Some other changes are needed for newTypeResolver, NewTypeValue, findValue, and setValue but unsure what those are. @darkxanter I'm curious what manual changes you did between v4 and v5 to get everything working properly.

@jschaf What's the current status of the migration to pgx v5?

jschaf commented 10 months ago

I would like to migrate, but it's been a low priority for me. The main reason is that we use the batch interfaces almost exclusively for our API endpoints, and I'm not looking forward to migrating to the callback approach (which is better).

Some other changes are needed for newTypeResolver, NewTypeValue, findValue, and setValue

Some of those probably get easier. In particular, pgxv5 has a nicer interface for building composite types.

MarioIshac commented 10 months ago

I am interested in a migration to pgx5, since pgx5 exposes a pipelining API I'd like to use on the same connection that I create the querier object from.

jschaf commented 10 months ago

Okay, how about this for a plan to build some momentum?

How valuable is pggen if it uses pgxv5 with a more limited feature set?

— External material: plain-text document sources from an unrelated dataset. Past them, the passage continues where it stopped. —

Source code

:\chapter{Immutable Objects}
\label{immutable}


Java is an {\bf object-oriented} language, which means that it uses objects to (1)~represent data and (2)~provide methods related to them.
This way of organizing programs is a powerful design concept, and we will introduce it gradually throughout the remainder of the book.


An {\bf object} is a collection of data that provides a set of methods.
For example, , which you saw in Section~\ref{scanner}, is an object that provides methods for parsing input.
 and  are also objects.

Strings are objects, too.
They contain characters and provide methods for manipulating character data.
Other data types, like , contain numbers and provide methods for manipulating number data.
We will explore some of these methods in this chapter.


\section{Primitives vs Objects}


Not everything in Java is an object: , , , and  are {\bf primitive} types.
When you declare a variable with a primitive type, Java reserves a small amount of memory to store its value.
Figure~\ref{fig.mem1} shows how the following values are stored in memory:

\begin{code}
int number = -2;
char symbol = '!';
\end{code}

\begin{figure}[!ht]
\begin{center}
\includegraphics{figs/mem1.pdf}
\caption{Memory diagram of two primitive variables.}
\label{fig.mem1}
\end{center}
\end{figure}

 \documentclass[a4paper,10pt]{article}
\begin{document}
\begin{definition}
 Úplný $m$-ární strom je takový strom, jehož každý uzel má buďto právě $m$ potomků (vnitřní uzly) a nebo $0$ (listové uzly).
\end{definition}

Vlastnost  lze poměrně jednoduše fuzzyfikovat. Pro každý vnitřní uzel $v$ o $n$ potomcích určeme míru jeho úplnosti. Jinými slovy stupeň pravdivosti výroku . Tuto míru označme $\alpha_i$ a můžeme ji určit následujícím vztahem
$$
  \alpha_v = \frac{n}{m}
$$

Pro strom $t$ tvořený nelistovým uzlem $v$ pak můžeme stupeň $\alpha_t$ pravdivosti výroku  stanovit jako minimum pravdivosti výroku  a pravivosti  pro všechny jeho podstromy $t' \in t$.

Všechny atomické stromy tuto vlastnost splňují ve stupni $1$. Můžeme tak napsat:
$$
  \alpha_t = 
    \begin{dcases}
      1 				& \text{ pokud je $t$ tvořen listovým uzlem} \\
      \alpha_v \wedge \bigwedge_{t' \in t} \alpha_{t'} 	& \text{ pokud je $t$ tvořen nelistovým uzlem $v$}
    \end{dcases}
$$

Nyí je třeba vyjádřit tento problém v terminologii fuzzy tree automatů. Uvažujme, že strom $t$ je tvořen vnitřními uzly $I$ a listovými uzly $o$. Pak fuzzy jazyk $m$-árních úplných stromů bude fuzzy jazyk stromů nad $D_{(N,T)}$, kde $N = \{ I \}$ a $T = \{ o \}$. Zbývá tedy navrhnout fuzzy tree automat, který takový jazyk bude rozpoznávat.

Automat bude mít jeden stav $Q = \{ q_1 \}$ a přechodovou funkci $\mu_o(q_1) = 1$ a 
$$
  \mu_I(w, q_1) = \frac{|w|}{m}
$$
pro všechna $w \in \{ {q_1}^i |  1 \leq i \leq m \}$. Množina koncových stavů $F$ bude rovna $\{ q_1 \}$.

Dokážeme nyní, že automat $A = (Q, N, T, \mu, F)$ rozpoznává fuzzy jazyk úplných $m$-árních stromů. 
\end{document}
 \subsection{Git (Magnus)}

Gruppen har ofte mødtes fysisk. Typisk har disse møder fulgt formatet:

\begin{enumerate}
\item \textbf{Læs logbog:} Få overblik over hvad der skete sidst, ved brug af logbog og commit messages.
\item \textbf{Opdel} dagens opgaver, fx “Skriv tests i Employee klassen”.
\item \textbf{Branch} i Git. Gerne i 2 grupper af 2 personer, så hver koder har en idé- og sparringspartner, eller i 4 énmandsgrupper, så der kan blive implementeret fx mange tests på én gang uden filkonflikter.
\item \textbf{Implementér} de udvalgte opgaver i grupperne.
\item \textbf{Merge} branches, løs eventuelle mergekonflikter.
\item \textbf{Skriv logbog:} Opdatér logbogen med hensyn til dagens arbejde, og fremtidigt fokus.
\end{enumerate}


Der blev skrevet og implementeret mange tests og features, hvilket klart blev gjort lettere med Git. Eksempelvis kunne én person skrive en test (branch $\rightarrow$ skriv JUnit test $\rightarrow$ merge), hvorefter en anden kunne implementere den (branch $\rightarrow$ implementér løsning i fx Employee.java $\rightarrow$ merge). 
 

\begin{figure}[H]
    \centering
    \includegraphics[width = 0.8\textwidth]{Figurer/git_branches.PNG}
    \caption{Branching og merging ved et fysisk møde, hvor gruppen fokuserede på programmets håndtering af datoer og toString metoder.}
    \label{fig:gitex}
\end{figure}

aight8 commented 10 months ago

For me 100% valuable because it allows to use pggen with pgx v5 in general. Maybe you should put batching behind an opt-in flag anyway because a lot of code is generated but if you don't use batching then it is unnecessary. I personally create pg functions.

MarioIshac commented 10 months ago

I agree with aight. For multiple queries, I use either stored procedures / functions or pipelining. Having pgx5 for the pipelining support, as well as a flag to disable batch creation, would be great.

kirk-anchor commented 9 months ago

It would be great to have pgxv5 support. Batch queries are not essential to me but composite types are. I considered switching to sqlc for pgxv5 support but its lack of composite type support makes it not a viable alternative to pggen.

MarioIshac commented 6 months ago

Any update on this? If a portion of this can be delegated, I can help.